If you’ve ever read this blog before, you know that I am a person who tends to…what’s the word?…intellectualize stuff.

In fact, I tend to intellectualize almost everything.

That “almost” in the preceding sentence exists mostly because of music.  For some reason, not planned or even considered at the time, when I picked books to read or courses to study or topics to write about, if I considered the arts, the arts I considered were painting and sculpture.

If that makes it look like I was avoiding music and dance, all I can say is that, with dance, I probably was.

Dance has always left me cold. 

Sometimes it does worse than that and outright annoys me. 

Classical ballet bores me, although I do recognize the fact that it’s often very pretty, and I sometimes (as with Swan Lake) like the music very much.

Modern interpretive dance drives me to distraction, and the ultra-modern stuff meant to express political Important stuff often leaves me close to frothing at the mouth.

I agree with the premise, sort of.  Art often expresses and disseminates ideas on which people act.

I just don’t agree that the kind of art that’s going to do that looks anything like interpretive dance. 

I think you’re standard Guatamalan peasant or working class American ex-factory worker is more likely to be politically turned on by Bono or Green Day than by wispy figures in tights and flowing veils leaping around a stage until they crouch into little pretzel balls.

But music was something else.  I have music all around me all the time except when I’m sleeping or writing, and I like all kinds of it. 

What’s more, it’s something I actively sought out from a very early age, like books. 

Unlike books, it was, for a long time, remarkably difficult to find.

My mother sang for a year in the chorus of the Metropolitan Opera, but it wasn’t something you could figure out from the contents of our house.

In spite of the fact that the Fifties saw the first great wave of recorded music of all kinds, and in spite of the fact that we had a then state of the art “hi fi,” there were no LPs in our house, classical or otherwise. 

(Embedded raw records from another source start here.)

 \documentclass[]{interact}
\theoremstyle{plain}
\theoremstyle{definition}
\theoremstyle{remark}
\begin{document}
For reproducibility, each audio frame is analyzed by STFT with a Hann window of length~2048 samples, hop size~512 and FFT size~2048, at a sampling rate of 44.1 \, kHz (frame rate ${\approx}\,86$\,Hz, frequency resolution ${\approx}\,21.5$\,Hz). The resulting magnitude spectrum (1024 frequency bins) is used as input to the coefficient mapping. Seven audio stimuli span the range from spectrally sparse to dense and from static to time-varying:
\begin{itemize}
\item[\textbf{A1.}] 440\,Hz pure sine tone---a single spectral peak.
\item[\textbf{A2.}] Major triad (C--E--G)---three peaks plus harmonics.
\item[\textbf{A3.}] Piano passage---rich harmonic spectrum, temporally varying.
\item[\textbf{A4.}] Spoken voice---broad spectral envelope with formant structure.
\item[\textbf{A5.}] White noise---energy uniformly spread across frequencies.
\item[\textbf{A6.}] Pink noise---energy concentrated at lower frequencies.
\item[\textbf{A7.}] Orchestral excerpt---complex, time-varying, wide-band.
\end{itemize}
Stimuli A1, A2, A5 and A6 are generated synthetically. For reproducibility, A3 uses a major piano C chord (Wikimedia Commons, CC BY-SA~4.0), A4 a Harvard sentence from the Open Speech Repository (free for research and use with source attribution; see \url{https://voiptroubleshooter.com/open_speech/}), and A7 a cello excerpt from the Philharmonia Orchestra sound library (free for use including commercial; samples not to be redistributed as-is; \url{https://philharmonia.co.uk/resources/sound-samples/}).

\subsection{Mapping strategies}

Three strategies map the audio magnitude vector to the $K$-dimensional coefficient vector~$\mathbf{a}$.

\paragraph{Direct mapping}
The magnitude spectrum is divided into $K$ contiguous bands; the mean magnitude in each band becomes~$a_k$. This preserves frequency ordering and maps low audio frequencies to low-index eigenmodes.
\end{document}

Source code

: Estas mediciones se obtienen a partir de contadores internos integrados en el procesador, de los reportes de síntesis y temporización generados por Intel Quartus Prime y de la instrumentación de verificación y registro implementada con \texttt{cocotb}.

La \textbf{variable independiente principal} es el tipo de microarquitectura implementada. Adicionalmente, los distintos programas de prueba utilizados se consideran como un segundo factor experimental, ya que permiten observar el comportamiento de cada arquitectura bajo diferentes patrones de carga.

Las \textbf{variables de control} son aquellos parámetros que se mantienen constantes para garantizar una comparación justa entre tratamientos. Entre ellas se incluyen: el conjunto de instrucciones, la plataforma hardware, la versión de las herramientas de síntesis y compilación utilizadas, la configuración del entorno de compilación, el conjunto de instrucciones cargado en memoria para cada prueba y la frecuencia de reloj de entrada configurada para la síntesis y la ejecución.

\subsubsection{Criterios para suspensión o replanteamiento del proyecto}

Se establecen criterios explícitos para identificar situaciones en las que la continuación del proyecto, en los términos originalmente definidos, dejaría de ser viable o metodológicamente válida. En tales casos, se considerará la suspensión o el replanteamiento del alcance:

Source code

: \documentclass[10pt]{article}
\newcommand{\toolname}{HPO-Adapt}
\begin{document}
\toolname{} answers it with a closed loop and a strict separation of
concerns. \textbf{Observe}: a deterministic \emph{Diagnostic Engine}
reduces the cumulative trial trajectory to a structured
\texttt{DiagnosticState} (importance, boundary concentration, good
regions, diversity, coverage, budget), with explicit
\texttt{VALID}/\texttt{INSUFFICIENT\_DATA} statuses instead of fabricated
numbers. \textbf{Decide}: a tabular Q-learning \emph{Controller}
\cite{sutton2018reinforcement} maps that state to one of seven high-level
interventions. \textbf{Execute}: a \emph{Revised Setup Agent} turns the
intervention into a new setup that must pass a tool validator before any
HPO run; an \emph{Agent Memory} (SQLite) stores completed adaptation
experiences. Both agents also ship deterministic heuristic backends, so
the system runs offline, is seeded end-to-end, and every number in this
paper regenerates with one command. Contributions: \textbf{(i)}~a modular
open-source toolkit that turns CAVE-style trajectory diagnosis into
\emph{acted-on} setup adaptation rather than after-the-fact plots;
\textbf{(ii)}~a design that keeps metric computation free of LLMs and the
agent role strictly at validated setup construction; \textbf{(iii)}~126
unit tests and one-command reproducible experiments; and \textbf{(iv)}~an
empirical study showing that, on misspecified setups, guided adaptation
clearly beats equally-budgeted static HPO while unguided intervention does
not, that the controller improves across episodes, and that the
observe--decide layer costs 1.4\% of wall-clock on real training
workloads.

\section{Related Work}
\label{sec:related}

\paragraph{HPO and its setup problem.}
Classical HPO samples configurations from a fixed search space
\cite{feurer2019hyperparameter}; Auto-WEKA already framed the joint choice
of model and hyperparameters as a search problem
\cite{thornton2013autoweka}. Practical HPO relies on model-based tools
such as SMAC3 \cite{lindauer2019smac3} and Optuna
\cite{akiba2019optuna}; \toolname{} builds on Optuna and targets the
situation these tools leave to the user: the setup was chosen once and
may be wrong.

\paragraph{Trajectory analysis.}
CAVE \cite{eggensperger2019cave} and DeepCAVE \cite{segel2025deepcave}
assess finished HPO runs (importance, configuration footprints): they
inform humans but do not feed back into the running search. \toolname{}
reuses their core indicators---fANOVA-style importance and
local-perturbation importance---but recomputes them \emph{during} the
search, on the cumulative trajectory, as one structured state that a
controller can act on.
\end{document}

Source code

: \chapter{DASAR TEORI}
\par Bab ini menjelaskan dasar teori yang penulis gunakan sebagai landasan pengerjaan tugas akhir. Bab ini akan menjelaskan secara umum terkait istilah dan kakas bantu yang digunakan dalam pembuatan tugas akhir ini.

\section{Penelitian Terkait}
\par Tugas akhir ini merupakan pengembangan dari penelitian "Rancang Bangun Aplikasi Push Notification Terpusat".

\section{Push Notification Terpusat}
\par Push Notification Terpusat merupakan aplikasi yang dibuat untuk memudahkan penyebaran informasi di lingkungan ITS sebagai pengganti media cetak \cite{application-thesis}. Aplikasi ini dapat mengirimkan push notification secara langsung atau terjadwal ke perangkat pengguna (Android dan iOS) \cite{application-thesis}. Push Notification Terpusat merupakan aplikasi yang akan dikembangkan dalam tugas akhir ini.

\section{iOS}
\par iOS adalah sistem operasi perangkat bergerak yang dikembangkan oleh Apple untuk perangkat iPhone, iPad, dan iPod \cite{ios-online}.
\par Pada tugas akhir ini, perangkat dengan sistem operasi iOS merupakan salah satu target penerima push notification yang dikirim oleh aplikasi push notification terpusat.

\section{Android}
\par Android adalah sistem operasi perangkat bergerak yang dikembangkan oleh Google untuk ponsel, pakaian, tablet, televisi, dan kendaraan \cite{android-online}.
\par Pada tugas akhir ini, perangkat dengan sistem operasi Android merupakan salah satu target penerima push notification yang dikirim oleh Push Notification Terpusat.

It says something about the intellectual and temperamental differences between my parents that my father always had the spanky brand-new just out latest thing of everything–we even got some of the first Hula Hoops–and my mother had two ancient, unplayable 72 rpm discs.  One of the had “Sweet Georgia Brown.”  The other had “Yes, We Have No Bananas.”

I was in junior high when I first started to get restless about all this.  My father got both my brother and me transistor radios for Christmas one year, but the reception out where we lived was scratchy at best and more often intermittent.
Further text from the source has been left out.